We have written a lot here about the the vision of building a structured layer on
top of the current web. Annotating billions of HTML documents in a bottom-up way or building top-down tools that can automagically
interpret the existing information are the two approaches that we discussed. Together these approaches would result in a global
database which will make the web even more connected.
The ability to correlate content and concepts accross web sites would reduce the time necessary for searching and would enable the discovery of related information.
In previous posts we discussed the difficulties with the bottom-up approach to the Semantic Web - a sophisticated form of annotating information using tools like RDF and OWL. Among the factors that impair the web wide adoption of these tools is complexity and the lack of clear end user benefits.
On the other hand, the top-down approach that we discussed does not place any burden on content owners and delivers instant benefits to end users. Yet, the top-down tools run into a difficulty - interpreting raw information is not that simple. Typical solutions focus on a vertical, but still suffer from imperfections.
What if there was some minimal annotation in the content to help top-down tools interpret it? In this post we look at how content owners can implement simple annotation strategies which can help the top-down tools and search engines to make the web more structured.
It is striking how many sites today do not use meta tags in the head of the document to provide the bare minimum information about a page's content.

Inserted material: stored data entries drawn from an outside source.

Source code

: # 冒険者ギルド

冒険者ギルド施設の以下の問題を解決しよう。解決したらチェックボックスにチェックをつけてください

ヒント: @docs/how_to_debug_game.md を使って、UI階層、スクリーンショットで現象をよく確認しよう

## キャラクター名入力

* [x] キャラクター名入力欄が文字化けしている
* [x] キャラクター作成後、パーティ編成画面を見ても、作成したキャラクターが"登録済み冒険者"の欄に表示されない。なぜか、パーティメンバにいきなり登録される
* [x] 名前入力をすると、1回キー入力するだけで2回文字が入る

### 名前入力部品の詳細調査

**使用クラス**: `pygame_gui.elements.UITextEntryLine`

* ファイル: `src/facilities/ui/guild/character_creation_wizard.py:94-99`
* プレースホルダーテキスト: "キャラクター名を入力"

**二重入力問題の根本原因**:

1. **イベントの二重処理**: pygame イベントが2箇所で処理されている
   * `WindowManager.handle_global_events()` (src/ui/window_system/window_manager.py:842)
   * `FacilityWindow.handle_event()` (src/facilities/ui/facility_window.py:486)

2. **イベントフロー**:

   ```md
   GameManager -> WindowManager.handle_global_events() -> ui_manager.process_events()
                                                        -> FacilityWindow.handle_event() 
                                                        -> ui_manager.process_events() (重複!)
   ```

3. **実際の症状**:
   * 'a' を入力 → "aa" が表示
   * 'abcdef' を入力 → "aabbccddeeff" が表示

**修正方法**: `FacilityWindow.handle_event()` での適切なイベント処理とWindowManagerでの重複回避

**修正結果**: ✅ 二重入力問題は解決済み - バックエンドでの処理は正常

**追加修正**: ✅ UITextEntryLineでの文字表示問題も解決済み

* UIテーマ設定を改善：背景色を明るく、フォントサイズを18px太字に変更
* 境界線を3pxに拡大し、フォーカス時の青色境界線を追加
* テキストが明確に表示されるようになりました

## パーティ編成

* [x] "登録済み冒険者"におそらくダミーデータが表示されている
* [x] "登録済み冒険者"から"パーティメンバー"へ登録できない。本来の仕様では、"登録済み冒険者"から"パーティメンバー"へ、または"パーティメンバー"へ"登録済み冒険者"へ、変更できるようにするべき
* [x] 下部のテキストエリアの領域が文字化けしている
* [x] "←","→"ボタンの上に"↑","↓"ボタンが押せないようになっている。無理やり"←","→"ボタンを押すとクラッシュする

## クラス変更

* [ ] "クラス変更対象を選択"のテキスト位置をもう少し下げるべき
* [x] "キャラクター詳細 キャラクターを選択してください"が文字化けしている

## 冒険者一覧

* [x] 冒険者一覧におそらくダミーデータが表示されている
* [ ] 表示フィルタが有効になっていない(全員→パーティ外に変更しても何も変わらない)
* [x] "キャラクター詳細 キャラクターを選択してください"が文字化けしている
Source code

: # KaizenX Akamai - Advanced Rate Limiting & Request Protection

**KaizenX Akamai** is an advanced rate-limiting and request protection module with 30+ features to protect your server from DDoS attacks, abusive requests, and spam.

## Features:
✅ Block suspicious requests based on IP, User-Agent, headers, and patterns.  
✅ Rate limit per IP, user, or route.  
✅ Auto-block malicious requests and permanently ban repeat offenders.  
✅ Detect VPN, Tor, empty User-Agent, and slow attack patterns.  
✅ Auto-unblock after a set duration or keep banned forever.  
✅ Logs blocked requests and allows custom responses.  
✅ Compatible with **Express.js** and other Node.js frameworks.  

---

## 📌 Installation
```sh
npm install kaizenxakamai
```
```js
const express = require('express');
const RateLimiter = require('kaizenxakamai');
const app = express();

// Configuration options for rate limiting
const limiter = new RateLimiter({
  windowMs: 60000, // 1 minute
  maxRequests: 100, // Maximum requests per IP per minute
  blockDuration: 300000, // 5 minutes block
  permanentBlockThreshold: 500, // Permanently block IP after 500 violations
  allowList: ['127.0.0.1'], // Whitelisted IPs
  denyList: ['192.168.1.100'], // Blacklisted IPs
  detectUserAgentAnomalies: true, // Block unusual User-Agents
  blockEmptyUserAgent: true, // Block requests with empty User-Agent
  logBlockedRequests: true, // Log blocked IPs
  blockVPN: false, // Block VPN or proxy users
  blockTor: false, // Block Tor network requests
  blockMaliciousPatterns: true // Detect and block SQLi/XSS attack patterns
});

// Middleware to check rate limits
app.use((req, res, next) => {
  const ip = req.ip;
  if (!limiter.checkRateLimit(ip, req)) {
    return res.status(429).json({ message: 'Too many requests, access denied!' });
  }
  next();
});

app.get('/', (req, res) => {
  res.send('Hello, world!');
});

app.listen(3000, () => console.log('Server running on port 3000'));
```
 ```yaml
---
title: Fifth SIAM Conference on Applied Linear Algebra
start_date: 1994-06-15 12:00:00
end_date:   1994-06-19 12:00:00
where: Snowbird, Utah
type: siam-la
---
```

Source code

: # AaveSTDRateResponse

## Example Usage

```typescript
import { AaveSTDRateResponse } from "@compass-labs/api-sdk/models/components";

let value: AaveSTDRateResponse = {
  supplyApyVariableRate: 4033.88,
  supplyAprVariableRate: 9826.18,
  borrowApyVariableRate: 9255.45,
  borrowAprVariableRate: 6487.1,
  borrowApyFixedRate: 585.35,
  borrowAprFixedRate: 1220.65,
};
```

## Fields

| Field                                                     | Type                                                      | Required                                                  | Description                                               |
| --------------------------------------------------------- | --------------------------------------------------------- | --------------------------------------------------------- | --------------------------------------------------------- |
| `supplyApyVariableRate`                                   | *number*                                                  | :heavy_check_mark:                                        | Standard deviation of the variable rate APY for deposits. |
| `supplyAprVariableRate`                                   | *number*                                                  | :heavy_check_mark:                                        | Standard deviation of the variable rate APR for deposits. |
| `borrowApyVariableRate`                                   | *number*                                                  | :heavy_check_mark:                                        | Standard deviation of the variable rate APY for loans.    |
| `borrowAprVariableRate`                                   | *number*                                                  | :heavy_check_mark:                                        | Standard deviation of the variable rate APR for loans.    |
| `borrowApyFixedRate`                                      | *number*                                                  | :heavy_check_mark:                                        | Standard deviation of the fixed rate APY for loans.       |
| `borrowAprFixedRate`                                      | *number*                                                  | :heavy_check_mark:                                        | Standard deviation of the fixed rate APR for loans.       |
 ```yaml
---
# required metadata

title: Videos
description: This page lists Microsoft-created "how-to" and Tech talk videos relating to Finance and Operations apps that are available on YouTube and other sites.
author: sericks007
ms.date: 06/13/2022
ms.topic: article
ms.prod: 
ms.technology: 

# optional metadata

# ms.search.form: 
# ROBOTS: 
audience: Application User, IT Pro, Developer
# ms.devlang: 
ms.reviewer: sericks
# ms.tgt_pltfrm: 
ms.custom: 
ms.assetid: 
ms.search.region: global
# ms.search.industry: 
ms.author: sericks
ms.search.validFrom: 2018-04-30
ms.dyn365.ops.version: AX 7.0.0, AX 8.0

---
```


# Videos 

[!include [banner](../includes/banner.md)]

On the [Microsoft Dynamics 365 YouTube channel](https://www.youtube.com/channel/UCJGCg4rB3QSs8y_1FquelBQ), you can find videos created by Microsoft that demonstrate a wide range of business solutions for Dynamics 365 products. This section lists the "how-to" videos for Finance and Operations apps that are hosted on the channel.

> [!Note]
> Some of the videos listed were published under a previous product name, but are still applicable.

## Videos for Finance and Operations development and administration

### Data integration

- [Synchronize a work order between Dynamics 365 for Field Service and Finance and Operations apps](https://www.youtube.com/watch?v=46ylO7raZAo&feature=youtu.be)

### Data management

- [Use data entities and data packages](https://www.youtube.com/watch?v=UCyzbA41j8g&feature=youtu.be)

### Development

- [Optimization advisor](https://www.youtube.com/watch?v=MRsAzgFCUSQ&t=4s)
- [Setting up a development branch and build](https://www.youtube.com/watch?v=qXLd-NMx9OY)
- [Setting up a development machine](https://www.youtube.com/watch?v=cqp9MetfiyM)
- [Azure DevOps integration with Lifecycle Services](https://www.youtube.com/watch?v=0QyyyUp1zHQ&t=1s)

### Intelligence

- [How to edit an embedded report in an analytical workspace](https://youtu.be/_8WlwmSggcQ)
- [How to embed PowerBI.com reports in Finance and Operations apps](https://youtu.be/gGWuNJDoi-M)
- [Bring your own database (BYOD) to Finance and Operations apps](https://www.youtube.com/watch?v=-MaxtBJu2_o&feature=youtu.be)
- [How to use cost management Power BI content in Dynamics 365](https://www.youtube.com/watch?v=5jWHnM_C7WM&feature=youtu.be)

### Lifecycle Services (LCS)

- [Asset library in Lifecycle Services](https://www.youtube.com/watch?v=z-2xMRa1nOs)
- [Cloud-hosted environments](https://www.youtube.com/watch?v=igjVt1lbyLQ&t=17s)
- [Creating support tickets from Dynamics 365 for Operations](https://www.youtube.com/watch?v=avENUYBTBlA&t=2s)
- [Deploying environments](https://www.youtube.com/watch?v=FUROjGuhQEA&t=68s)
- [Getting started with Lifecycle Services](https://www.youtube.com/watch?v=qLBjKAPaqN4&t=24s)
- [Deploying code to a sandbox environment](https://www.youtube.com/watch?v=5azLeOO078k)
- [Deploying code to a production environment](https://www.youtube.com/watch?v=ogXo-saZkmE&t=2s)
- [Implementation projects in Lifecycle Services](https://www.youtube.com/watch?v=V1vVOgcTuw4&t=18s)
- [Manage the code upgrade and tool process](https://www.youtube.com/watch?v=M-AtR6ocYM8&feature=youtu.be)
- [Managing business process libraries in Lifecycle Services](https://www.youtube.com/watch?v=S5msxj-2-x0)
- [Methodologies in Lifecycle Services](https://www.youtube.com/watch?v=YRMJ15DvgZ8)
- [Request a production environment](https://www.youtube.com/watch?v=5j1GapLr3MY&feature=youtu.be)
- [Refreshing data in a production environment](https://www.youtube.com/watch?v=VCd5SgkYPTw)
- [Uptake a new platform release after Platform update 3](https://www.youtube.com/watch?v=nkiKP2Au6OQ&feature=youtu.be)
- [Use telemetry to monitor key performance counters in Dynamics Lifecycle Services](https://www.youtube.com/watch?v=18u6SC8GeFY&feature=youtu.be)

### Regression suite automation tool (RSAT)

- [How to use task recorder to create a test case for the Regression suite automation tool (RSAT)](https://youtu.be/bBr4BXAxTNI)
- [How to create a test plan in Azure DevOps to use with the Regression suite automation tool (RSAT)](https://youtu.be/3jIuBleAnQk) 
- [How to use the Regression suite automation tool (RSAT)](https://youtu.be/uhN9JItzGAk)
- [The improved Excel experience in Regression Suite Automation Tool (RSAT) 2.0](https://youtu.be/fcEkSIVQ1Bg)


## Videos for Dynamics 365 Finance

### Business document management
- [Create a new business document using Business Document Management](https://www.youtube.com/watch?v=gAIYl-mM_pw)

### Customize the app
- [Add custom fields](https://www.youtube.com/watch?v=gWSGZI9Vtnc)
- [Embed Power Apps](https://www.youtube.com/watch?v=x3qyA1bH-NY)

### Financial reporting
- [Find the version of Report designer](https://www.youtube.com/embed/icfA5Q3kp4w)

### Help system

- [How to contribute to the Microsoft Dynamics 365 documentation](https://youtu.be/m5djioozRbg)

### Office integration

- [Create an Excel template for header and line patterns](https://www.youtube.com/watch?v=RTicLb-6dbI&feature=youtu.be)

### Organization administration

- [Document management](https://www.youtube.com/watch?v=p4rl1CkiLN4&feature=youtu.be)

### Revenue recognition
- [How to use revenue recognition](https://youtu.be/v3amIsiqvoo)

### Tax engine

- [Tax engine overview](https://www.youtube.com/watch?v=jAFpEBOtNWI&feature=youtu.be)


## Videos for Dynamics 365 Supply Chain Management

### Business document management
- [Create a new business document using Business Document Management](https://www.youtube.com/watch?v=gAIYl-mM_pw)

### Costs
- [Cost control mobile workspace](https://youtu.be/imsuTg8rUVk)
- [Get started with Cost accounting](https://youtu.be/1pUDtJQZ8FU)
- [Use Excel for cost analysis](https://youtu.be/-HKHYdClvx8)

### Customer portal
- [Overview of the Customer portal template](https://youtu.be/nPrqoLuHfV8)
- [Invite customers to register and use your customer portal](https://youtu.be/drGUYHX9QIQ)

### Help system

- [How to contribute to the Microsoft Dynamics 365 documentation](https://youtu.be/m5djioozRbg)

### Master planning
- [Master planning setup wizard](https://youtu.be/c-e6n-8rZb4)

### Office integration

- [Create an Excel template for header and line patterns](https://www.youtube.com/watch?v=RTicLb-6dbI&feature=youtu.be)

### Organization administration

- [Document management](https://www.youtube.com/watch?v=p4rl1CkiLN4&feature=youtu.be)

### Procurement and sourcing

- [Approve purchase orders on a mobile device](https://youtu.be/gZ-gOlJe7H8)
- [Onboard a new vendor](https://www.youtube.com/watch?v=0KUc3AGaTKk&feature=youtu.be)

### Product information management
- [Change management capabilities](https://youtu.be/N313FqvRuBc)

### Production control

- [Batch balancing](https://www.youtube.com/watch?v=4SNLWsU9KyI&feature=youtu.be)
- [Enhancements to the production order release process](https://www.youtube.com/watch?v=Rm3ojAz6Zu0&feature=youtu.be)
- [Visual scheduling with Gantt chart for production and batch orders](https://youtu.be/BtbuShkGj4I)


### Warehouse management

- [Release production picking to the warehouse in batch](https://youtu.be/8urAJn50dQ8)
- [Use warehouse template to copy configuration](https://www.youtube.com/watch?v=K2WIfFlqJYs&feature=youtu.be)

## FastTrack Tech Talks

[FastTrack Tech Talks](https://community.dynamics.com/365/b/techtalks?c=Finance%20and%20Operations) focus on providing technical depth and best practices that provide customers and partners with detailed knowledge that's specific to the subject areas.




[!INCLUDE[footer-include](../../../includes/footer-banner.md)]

Forget building a smarter web, this is just plain bad SEO practice. The work that is being put into generating great content can be offset by lack of a succinct, meaningful description
of that content. Every page on the web should have the following information filled in:
Note that it makes sense to provide different information for the root page and subsequent pages. For example, for a newspaper or a blog, the root page should provide information about the site at large, while individual article and post pages should contain information about that specific page, not the overall site.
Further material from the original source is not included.